Co-RIG Blog – Dr. Peter Tanuseputro

Reporting and improving on physician prescribing rates for end-of-life symptom control in long-term Care

The COVID-19 Pandemic Response and Impact Grant (Co-RIG) Program: Phase II focuses on innovations and initiatives that prepare family physicians and their interprofessional teams to cope with challenges related to the pandemic and its long-term impact.

This week we highlight Dr. Peter Tanuseputro and his team’s continued work on the project they started in Phase I of the Co-RIG program. With support from the Ottawa Hospital Research Institute their project used data collected across all long-term care (LTC) homes in Ontario (held at ICES). This data identified homes with low prescribing rates of palliative care medications for dying residents, a clear marker of palliative care delivery. Phase II of this endeavour focuses on the request from the Ontario Palliative Care Network (OPCN) to identify homes with low prescribing rates during the COVID-19.

The scope of this project has expanded to include:

  • Identify and focus on prescriber characteristics that are associated with both low and high rates of prescribing.
  • Build and report on an indicator for end-of-life prescribing rates for physicians working in LTC homes.

Impacts

Residents of LTC homes – both those dying with and without COVID-19 infection – have end-of-life symptom needs that can partially be met through administration of palliative care medications, a good proxy to the delivery of palliative care which is not otherwise easily captured in physician billing data.

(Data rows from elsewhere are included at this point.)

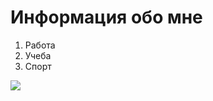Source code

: # Информация обо мне
1. Работа
2. Учеба
3. Спорт

![]([https://www.google.com/url?sa=i&url=https%3A%2F%2Fwww.rgo.ru%2Fru%2Farticle%2F10-sovetov-ot-pobediteley-fotokonkursa-samaya-krasivaya-strana&psig=AOvVaw2_CmdFXQz29ndHURHGAyM3&ust=1682449518524000&source=images&cd=vfe&ved=0CBEQjRxqFwoTCJjD6oCbw_4CFQAAAAAdAAAAABAJ](https://docs.github.com/assets/cb-49261/mw-1000/images/help/writing/image-rendered.webp))

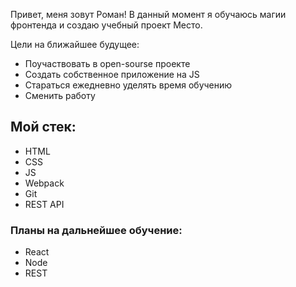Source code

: Привет, меня зовут Роман!
В данный момент я обучаюсь магии фронтенда и создаю учебный проект Место.

Цели на ближайшее будущее:
- Поучаствовать в open-sourse проекте
- Создать собственное приложение на JS
- Стараться ежедневно уделять время обучению
- Сменить работу

## Мой стек:
- HTML
- CSS
- JS
- Webpack
- Git
- REST API

### Планы на дальнейшее обучение:
- React
- Node
- REST
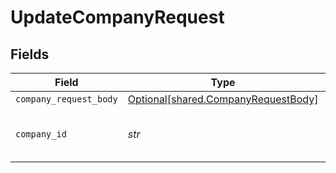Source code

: # UpdateCompanyRequest


## Fields

| Field                                                                            | Type                                                                             | Required                                                                         | Description                                                                      | Example                                                                          |
| -------------------------------------------------------------------------------- | -------------------------------------------------------------------------------- | -------------------------------------------------------------------------------- | -------------------------------------------------------------------------------- | -------------------------------------------------------------------------------- |
| `company_request_body`                                                           | [Optional[shared.CompanyRequestBody]](../../models/shared/companyrequestbody.md) | :heavy_minus_sign:                                                               | N/A                                                                              |                                                                                  |
| `company_id`                                                                     | *str*                                                                            | :heavy_check_mark:                                                               | Unique identifier for a company.                                                 | 8a210b68-6988-11ed-a1eb-0242ac120002                                             |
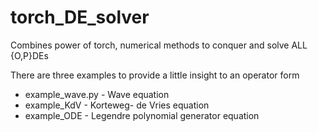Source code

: # torch_DE_solver
Combines power of torch, numerical methods to conquer and solve ALL {O,P}DEs

There are three examples to provide a little insight to an operator form

* example_wave.py - Wave equation
* example_KdV - Korteweg- de Vries equation
* example_ODE - Legendre polynomial generator equation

This project will lead to the development of a prescriber level indicator that can be fed back to individual physicians through the OPCN and the Ministry of Long-term Care. It will ultimately lead to practice feedback that is the first step in improving the quality of end-of-life care provided to LTC residents during and after the COVID-19 pandemic.

“If you have a patient in front of you and they have six months to live, or one year to live, should the discussion be continuing to try to cure, cure, cure…? Or should the conversation be let’s try to make your life the most comfortable and meaningful it can be?[1]